Autor do livro "O Museu Desaparecido" (lançado na França e nos EUA), o jornalista Hector Feliciano é um especialista em obras de arte pilhadas pelos nazistas. Foi ele quem descobriu que os manuscritos medievais postos à venda por Daniel Wildenstein haviam sido roubados de Alphonse Kann pelos nazistas durante a Segunda Guerra. Leia abaixo trecho da entrevista concedida à Folha.

Folha - Como os nazistas negociavam as obras de arte pilhadas?
Hector Feliciano -
Na França, as obras eram confiscadas e levadas para o Jeu de Paume (museu em Paris), onde uma equipe de 60 pessoas (historiadores de arte, fotógrafos e experts) faziam uma seleção. As obras iam para a Alemanha ou para coleções particulares de líderes nazistas (Hitler, por exemplo), quando atingiam seus gostos pessoais, ou para museus alemães, quando se enquadravam na estética nazista. O que não interessava era posto à venda.
Folha - Que obra se encaixava na estética nazi e qual era vendável?
Feliciano -
Eles se interessavam pela arte clássica, pelos mestres antigos e, sobretudo, pelo que era alemão ou de origem germânica, como a arte austríaca, holandesa e flamenga. Tudo o que era arte moderna, a grosso modo, o que havia sido produzido após 1840/50 (impressionista, pós-impressionistas, modernos etc.), não os interessava. Essas transações eram feitas no mercado parisiense ou suíço.
Folha - Como elas funcionavam?
Feliciano -
Marchands independentes, que trabalhavam com os alemães no Jeu de Paume, selecionavam os quadros para negociar. Para a Suíça, os quadros eram transportados na mala diplomática alemã. A Suíça era um país neutro que tinha muito dinheiro, pois negociava com todo mundo na época, tinha uma economia estável, um mercado real, com colecionadores, marchands e museus.

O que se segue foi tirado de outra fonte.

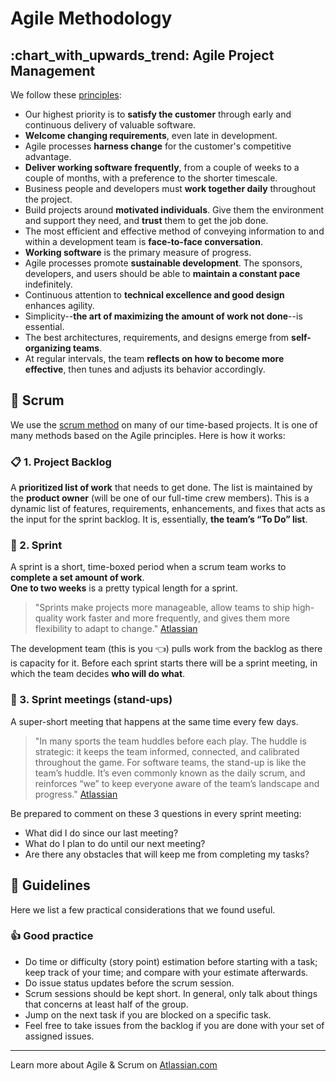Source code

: # Agile Methodology

## :chart\_with\_upwards\_trend: Agile Project Management

We follow these [principles](https://agilemanifesto.org/principles.html):

* Our highest priority is to **satisfy the customer** through early and continuous delivery of valuable software.
* **Welcome changing requirements**, even late in development.
* Agile processes **harness change** for the customer's competitive advantage.
* **Deliver working software frequently**, from a couple of weeks to a couple of months, with a preference to the shorter timescale.
* Business people and developers must **work together daily** throughout the project.
* Build projects around **motivated individuals**. Give them the environment and support they need, and **trust** them to get the job done.
* The most efficient and effective method of conveying information to and within a development team is **face-to-face conversation**.
* **Working software** is the primary measure of progress.
* Agile processes promote **sustainable development**. The sponsors, developers, and users should be able to **maintain a constant pace** indefinitely.
* Continuous attention to **technical excellence and good design** enhances agility.
* Simplicity--**the art of maximizing the amount of work not done**--is essential.
* The best architectures, requirements, and designs emerge from **self-organizing teams**.
* At regular intervals, the team **reflects on how to become more effective**, then tunes and adjusts its behavior accordingly.

## 🤼 Scrum

We use the [scrum method](https://www.atlassian.com/agile/scrum) on many of our time-based projects. It is one of many methods based on the Agile principles. Here is how it works:

### :clipboard: 1. Project Backlog

A **prioritized list of work** that needs to get done. The list is maintained by the **product owner** (will be one of our full-time crew members). This is a dynamic list of features, requirements, enhancements, and fixes that acts as the input for the sprint backlog. It is, essentially, **the team’s “To Do” list**.

### 🏃 2. Sprint

A sprint is a short, time-boxed period when a scrum team works to **complete a set amount of work**.\
**One to two weeks** is a pretty typical length for a sprint.

> "Sprints make projects more manageable, allow teams to ship high-quality work faster and more frequently, and gives them more flexibility to adapt to change." [Atlassian](https://www.atlassian.com/agile/scrum/sprints)

The development team (this is you 👈) pulls work from the backlog as there is capacity for it. Before each sprint starts there will be a sprint meeting, in which the team decides **who will do what**.

### :calendar: 3. Sprint meetings (stand-ups)

A super-short meeting that happens at the same time every few days.

> "In many sports the team huddles before each play. The huddle is strategic: it keeps the team informed, connected, and calibrated throughout the game. For software teams, the stand-up is like the team’s huddle. It’s even commonly known as the daily scrum, and reinforces “we” to keep everyone aware of the team’s landscape and progress." [Atlassian](https://www.atlassian.com/agile/scrum/standups)

Be prepared to comment on these 3 questions in every sprint meeting:

* What did I do since our last meeting?
* What do I plan to do until our next meeting?
* Are there any obstacles that will keep me from completing my tasks?

## 📜 Guidelines

Here we list a few practical considerations that we found useful.

### 👍 Good practice

* Do time or difficulty (story point) estimation before starting with a task; keep track of your time; and compare with your estimate afterwards.
* Do issue status updates before the scrum session.
* Scrum sessions should be kept short. In general, only talk about things that concerns at least half of the group.
* Jump on the next task if you are blocked on a specific task.
* Feel free to take issues from the backlog if you are done with your set of assigned issues.

***

Learn more about Agile & Scrum on [Atlassian.com](https://www.atlassian.com/agile/scrum)
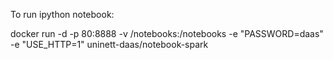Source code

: To run ipython notebook:

docker run -d -p 80:8888 -v /notebooks:/notebooks -e "PASSWORD=daas" -e "USE_HTTP=1" uninett-daas/notebook-spark
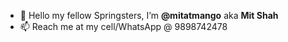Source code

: - 👋 Hello my fellow Springsters, I’m **@mitatmango** aka **Mit Shah**
- 📫 Reach me at my cell/WhatsApp @ 9898742478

Folha - Qual a relação dos marchands com os nazistas?
Feliciano -
A maior parte deles era ligada ao nazismo, mas, antes de tudo, eram comerciantes que queriam negociar. Eles sabiam de onde vinham essas obras, sabiam que tinham sido confiscadas, que, em muitos casos, pertenciam a vítimas que tinham sido mandadas para campos de concentração.
Folha - Qual o papel dos países aliados ou neutros nesse tráfico?
Feliciano -
Durante a guerra funcionava um comércio triangular. Muitas vezes, as obras eram enviadas para Brasil ou Argentina, onde ficavam algumas semanas e, mais tarde, enviadas para os EUA. Muita gente fechou os olhos na América do Sul e do Norte.
Depois da guerra, muitos colecionadores americanos começaram a comprar, surgiram museus novos, outros ampliaram sua coleções. O mercado de arte mudou de Paris para Nova York, onde surgia uma enorme demanda. A partir dos anos 50, quadros escondidos migraram para a América, com uma suposta virgindade. Foi como uma lavagem de dinheiro.
O absurdo é que ninguém pesquisou sobre a propriedade dos quadros. Os vendedores, colecionadores, marchands, conservadores de museus se preocupavam em saber se o Picasso era realmente um Picasso. Nunca se preocuparam em saber de onde ele vinha.
Folha - O sr. acredita que existam obras pilhadas pelos nazistas em coleções ou museus brasileiros?
Feliciano -
Achei obras pilhadas expostas em museus e coleções suíças, espanholas, alemãs e americanas. Elas estão espalhadas por todos os lugares. Como Brasil e Argentina se prestaram a esses comércios triangulares, pode ser que haja coisas lá. Além disso, o Masp e outros museus brasileiros foram feitos após a guerra.
Folha - Como saber se um quadro foi confiscado pelos nazistas?
Feliciano -
A maioria é de bons quadros de pintores sobre os quais há enorme literatura, monografias, catálogo raisonné, que podem ter sua história de propriedade retraçada. Podemos saber que tal quadro foi pintado por Picasso em seu ateliê em 1912, comprado pelo marchand tal, que o vendeu ao colecionador tal, que o revendeu a outro colecionador.
Além disso, os alemães fizeram inventários das 203 grandes coleções confiscadas na França, geralmente de judeus e maçons. Esses inventários são bem detalhados.